The Premier League is arguably the most popular soccer league in the world. For that reason, the attention and debate surrounding it is non-stop. Each season, the main point of contention is which team comes out on top after 38 games. In the opening weeks, the Premier League title is anybody’s game, from favourites such as Manchester City and Liverpool to 2015’s underdog story in Leicester City. As the season progresses, clear title contenders and relegation candidates emerge.
In our last article, Learning the soccer transfer market through text analytics, we explored a facet of how we can use text data to provide insights in soccer. This time around, we pivot our research to expand how text data may play a role in an evolving analytics scene. To do so, we will look at what sort of end-of-season standing predictions arise when combining early season results with text data obtained from match summaries.
The proposed method to approach this problem is a combination of two models. The first is a simple time series model using early table standings to forecast final point tallies at Matchweek 38. The second model utilizes the collected text data, outlined below, as input to a regression model that makes the same prediction for point tallies after Matchweek 38. These two results are aggregated to obtain how many points a team finishes with at season's end. From this, we can predict end-of-season standings to see who will win the Premier League title, secure Champions League spots, and who will fall to relegation.
Data Collection
Before diving into the methodology and analysis of the results, we will briefly touch upon the data we are using.
To get the league standings at each Matchweek, we collected data from the Premier League website's live table. This data was collected for the 2019-2020 season to validate and assess the model, and the current 2020-2021 season, for testing. The latest date used for the testing data was Matchweek 27, meaning the task at hand is to predict the remaining thirty percent of the season.
A challenging barrier to overcome with text analytic projects is the lack of easily accessible data, something we dealt with in the last project. This time around, we searched for a vast source of text data to ensure each piece of text had similar properties and intention, which brings us to NBC Sports Edge, formerly known as RotoWorld. This website provides post-game summaries of each Premier League fixture, contributing important information, such as the associated team and notable players from the game. Keep in mind that the notable player is not necessarily the team's top performer. Here is a match summary from Tottenham Hotspur vs. Manchester City on February 13th, 2021:
Key player: Harry Kane
Summary: “Spurs only managed to put three shots on target against Manchester City.
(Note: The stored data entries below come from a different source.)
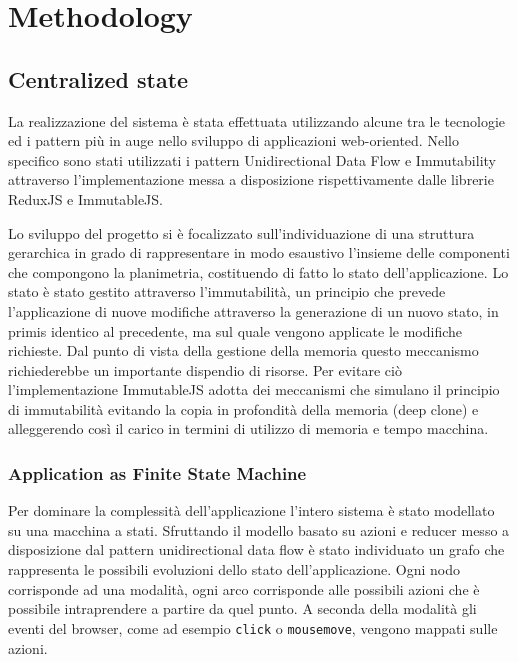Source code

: \section{Methodology}

\subsection{Centralized state}
La realizzazione del sistema \`e stata effettuata utilizzando alcune tra le tecnologie ed i pattern pi\`u in auge nello sviluppo di applicazioni web-oriented. Nello specifico sono stati utilizzati i pattern Unidirectional Data Flow e Immutability attraverso l'implementazione messa a disposizione rispettivamente dalle librerie ReduxJS e ImmutableJS.


Lo sviluppo del progetto si \`e focalizzato sull'individuazione di una struttura gerarchica in grado di rappresentare in modo esaustivo l'insieme delle componenti che compongono la planimetria, costituendo di fatto lo stato dell'applicazione. Lo stato \`e stato gestito attraverso l'immutabilit\`a, un principio che prevede l'applicazione di nuove modifiche attraverso la generazione di un nuovo stato, in primis identico al precedente, ma sul quale vengono applicate le modifiche richieste. Dal punto di vista della gestione della memoria questo meccanismo richiederebbe un importante dispendio di risorse. Per evitare ci\`o l'implementazione ImmutableJS adotta dei meccanismi che simulano il principio di immutabilit\`a evitando la copia in profondit\`a della memoria  (deep clone) e alleggerendo cos\`i il carico in termini di utilizzo di memoria e tempo macchina.


\subsubsection{Application as Finite State Machine}\label{sec:fsm}
Per dominare la complessit\`a dell'applicazione l'intero sistema \`e stato modellato su una macchina a stati. Sfruttando il modello basato su azioni e reducer messo a disposizione dal pattern unidirectional data flow \`e stato individuato un grafo che rappresenta le possibili evoluzioni dello stato dell'applicazione. Ogni nodo corrisponde ad una modalit\`a, ogni arco corrisponde alle possibili azioni che è possibile intraprendere a partire da quel punto. A seconda della modalit\`a gli eventi del browser, come ad esempio \texttt{click} o \texttt{mousemove}, vengono mappati sulle azioni.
Even more impressive is the fact that Harry Kane didn't manage a single touch inside the Manchester City penalty area…”
To collect this data, we primarily used two Python libraries; Selenium, to access the content; and BeautifulSoup, to parse the HTML elements to isolate the desired information. This accumulates 5,000 text summaries across two seasons, where each summary has approximately 300 words.
Data pre-processing
For the regression task at hand, that is, predicting a final point tally from a bunch of text data, we wanted a generalizable model so that given text data on any team, it could make a plausible prediction. Each text summary contains some degree of personalized content regarding the team in question or a particular player, such as this text.
Wolverhampton vs. Chelsea (September 14th, 2019)
This summary is particular to Chelsea, with multiple references to Tammy Abraham, the 21-year-old mentioned above, Marcos Alonso, and Fikayo Tomori. If we constructed a model specifically for Chelsea, including the names of star players would likely be a strong indicator of a team's win or good performance.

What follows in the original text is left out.